**Work to complete:** Please quote exactly the lines below from the line containing "Erweiterungen ignoriert. Eine" to the line containing "laufen werden.", both lines included, and nothing else.

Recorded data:
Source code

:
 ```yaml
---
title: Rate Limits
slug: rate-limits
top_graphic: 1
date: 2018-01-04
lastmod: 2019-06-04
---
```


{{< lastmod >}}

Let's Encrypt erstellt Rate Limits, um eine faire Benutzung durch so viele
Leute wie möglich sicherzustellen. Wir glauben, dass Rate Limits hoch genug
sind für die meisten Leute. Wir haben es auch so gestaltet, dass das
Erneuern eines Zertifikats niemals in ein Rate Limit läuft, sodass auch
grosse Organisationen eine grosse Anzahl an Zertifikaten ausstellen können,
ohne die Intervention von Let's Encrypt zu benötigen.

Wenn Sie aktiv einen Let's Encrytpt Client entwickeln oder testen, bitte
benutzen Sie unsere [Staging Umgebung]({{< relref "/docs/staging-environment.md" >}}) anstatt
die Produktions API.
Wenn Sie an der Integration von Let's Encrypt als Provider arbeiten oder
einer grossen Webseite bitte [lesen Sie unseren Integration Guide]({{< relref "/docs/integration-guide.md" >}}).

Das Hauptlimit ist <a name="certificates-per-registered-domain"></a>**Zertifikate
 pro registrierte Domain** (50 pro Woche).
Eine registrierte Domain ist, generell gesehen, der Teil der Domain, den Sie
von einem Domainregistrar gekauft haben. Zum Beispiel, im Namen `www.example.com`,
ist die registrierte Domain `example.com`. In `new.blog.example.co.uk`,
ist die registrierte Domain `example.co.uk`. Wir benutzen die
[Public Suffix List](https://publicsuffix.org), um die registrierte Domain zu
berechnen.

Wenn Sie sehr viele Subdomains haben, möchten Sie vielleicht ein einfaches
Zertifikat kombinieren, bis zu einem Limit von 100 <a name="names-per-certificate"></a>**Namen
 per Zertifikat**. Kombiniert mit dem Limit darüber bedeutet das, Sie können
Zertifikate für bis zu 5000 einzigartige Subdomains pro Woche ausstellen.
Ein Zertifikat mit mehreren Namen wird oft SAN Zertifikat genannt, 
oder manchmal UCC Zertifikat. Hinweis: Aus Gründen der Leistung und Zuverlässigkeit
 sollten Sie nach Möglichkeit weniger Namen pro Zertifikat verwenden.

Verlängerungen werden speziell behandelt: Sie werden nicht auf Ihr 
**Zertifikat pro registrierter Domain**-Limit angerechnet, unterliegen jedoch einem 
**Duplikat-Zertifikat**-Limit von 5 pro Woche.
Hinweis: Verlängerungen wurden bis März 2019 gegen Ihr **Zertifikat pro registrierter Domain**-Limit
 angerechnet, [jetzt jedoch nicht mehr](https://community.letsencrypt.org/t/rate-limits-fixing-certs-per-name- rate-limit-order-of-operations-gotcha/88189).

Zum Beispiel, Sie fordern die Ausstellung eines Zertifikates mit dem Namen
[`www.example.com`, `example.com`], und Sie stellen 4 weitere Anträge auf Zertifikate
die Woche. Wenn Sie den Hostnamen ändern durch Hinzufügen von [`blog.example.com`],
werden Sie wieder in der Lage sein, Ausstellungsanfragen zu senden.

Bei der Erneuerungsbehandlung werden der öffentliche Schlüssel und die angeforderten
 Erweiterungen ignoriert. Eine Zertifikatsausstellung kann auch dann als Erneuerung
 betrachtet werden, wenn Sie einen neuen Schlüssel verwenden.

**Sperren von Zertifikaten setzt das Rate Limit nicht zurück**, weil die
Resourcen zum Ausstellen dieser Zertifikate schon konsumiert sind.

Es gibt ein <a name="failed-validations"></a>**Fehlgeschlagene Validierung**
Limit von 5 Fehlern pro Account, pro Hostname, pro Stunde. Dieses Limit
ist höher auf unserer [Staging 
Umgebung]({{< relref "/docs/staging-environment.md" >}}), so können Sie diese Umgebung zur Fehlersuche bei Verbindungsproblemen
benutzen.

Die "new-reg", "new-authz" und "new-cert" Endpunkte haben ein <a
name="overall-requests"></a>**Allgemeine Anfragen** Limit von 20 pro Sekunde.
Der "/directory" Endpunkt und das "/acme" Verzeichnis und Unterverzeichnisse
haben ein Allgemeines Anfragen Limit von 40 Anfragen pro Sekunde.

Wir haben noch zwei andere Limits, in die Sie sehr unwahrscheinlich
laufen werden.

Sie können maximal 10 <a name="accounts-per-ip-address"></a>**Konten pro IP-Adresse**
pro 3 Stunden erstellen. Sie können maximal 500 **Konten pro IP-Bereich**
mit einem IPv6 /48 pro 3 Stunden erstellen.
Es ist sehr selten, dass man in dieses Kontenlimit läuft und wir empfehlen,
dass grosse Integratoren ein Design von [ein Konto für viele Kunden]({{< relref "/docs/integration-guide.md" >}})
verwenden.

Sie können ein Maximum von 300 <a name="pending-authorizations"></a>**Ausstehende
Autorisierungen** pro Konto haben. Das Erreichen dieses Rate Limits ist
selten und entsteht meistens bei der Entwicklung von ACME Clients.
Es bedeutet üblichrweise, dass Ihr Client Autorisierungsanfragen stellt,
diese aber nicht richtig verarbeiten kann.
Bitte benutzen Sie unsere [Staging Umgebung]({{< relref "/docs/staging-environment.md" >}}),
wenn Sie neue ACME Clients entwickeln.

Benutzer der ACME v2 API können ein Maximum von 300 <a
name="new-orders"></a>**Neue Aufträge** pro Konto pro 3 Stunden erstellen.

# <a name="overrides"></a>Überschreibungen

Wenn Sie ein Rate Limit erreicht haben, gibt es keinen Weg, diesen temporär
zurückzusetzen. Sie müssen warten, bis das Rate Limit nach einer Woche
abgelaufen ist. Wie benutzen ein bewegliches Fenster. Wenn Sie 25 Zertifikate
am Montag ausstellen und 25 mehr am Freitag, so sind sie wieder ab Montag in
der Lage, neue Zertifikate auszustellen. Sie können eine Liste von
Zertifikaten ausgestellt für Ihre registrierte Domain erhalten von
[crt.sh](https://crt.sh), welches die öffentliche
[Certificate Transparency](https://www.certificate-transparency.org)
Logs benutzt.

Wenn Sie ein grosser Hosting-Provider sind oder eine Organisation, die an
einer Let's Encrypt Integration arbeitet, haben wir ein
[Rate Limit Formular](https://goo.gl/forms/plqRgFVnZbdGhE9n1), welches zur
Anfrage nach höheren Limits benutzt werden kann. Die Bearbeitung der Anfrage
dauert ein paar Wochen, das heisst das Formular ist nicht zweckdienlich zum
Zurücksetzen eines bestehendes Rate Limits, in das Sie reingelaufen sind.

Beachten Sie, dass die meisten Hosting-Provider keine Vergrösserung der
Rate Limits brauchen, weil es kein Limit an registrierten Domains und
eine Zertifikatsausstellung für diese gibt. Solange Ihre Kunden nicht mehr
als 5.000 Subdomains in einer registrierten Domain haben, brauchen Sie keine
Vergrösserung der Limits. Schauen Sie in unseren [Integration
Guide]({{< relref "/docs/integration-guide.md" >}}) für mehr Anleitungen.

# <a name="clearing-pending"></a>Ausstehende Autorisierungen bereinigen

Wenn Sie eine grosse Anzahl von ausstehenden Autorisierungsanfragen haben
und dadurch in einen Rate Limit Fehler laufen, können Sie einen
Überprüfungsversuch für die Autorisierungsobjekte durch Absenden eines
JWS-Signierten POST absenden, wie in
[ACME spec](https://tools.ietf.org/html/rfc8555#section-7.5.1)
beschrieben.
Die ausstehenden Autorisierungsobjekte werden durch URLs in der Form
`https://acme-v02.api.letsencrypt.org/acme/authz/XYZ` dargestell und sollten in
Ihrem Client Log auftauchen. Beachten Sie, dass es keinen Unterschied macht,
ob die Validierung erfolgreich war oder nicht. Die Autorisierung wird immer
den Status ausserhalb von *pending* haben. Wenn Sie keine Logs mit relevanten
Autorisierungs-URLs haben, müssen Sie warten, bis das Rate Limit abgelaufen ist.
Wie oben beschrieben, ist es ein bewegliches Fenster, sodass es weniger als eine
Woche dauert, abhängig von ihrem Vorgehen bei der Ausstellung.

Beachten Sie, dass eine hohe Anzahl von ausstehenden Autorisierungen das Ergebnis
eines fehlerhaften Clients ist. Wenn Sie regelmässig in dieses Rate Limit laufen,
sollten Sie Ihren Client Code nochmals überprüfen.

**Exercise output:**
 Erweiterungen ignoriert. Eine Zertifikatsausstellung kann auch dann als Erneuerung
 betrachtet werden, wenn Sie einen neuen Schlüssel verwenden.

**Sperren von Zertifikaten setzt das Rate Limit nicht zurück**, weil die
Resourcen zum Ausstellen dieser Zertifikate schon konsumiert sind.

Es gibt ein <a name="failed-validations"></a>**Fehlgeschlagene Validierung**
Limit von 5 Fehlern pro Account, pro Hostname, pro Stunde. Dieses Limit
ist höher auf unserer [Staging 
Umgebung]({{< relref "/docs/staging-environment.md" >}}), so können Sie diese Umgebung zur Fehlersuche bei Verbindungsproblemen
benutzen.

Die "new-reg", "new-authz" und "new-cert" Endpunkte haben ein <a
name="overall-requests"></a>**Allgemeine Anfragen** Limit von 20 pro Sekunde.
Der "/directory" Endpunkt und das "/acme" Verzeichnis und Unterverzeichnisse
haben ein Allgemeines Anfragen Limit von 40 Anfragen pro Sekunde.

Wir haben noch zwei andere Limits, in die Sie sehr unwahrscheinlich
laufen werden.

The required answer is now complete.